# Data to process:
§ §
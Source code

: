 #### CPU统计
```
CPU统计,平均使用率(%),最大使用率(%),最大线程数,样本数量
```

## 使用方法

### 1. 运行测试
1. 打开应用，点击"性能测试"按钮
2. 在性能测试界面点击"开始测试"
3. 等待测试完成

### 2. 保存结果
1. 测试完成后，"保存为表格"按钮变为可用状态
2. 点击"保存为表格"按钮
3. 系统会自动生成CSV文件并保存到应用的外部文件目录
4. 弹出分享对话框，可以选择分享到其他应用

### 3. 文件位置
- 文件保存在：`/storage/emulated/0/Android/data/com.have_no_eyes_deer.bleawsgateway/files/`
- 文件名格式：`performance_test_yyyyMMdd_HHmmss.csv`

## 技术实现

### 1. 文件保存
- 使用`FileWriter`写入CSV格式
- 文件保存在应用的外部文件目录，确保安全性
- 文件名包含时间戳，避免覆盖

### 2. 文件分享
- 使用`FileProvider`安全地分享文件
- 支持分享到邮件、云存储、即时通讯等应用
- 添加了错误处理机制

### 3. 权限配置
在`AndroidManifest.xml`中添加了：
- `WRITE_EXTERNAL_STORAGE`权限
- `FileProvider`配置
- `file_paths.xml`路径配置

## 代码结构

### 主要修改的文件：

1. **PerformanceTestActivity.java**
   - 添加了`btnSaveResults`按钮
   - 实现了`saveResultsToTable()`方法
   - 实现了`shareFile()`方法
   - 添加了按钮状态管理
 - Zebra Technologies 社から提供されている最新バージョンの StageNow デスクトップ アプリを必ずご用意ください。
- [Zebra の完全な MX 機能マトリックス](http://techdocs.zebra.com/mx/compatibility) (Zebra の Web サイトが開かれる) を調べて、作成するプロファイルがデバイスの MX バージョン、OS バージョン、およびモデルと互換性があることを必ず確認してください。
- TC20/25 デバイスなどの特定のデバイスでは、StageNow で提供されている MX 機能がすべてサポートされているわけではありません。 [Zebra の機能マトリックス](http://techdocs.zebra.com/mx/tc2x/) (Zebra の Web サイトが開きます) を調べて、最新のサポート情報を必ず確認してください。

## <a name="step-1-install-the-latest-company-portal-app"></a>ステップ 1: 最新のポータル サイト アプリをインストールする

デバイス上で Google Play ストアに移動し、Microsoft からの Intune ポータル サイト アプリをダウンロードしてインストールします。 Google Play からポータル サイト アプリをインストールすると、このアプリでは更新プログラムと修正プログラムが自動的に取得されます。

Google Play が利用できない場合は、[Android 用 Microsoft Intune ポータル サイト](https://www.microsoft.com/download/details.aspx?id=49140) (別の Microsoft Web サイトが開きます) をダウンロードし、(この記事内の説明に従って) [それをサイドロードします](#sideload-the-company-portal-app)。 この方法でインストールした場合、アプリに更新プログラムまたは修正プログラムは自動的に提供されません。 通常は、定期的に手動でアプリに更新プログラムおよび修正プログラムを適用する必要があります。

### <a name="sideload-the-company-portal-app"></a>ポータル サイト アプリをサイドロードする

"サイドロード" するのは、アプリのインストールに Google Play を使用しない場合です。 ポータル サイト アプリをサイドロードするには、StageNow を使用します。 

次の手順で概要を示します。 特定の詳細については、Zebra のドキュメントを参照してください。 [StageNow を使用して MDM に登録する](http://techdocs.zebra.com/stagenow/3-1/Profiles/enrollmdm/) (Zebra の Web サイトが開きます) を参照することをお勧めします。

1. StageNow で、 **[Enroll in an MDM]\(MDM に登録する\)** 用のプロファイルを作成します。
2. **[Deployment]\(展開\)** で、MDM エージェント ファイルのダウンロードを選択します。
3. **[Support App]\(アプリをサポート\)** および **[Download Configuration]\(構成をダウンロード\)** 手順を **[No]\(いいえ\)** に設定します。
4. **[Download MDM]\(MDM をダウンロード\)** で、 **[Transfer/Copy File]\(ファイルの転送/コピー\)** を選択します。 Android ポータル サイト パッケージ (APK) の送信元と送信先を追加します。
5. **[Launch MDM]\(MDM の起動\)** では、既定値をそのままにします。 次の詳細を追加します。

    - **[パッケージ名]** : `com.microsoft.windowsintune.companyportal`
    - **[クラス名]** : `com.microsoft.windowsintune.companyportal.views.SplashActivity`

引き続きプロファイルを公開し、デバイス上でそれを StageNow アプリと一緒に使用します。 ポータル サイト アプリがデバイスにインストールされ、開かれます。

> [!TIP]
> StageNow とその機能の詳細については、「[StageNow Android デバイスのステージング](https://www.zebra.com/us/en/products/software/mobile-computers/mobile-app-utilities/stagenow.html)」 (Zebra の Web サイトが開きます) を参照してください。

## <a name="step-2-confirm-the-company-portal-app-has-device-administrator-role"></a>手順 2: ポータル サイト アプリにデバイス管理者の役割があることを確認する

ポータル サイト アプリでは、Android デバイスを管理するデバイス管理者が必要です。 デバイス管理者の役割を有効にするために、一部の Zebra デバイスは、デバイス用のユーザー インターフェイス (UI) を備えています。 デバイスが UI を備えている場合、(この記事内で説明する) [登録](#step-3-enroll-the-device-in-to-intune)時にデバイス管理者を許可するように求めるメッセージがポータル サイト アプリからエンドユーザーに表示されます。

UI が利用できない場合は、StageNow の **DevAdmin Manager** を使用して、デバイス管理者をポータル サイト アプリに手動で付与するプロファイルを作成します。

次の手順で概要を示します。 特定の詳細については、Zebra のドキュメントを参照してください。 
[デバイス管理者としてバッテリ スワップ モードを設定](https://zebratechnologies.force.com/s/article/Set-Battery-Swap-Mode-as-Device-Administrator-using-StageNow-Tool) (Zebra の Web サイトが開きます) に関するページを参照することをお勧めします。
§ §
# Task:
Reproduce, character for character, only the lines of the preceding data that start at the line with "最新のポータル サイト アプリをインストールする" and end at the line with "デバイス上で Google Play", both included.

# Problem solution:
## <a name="step-1-install-the-latest-company-portal-app"></a>ステップ 1: 最新のポータル サイト アプリをインストールする

デバイス上で Google Play ストアに移動し、Microsoft からの Intune ポータル サイト アプリをダウンロードしてインストールします。 Google Play からポータル サイト アプリをインストールすると、このアプリでは更新プログラムと修正プログラムが自動的に取得されます。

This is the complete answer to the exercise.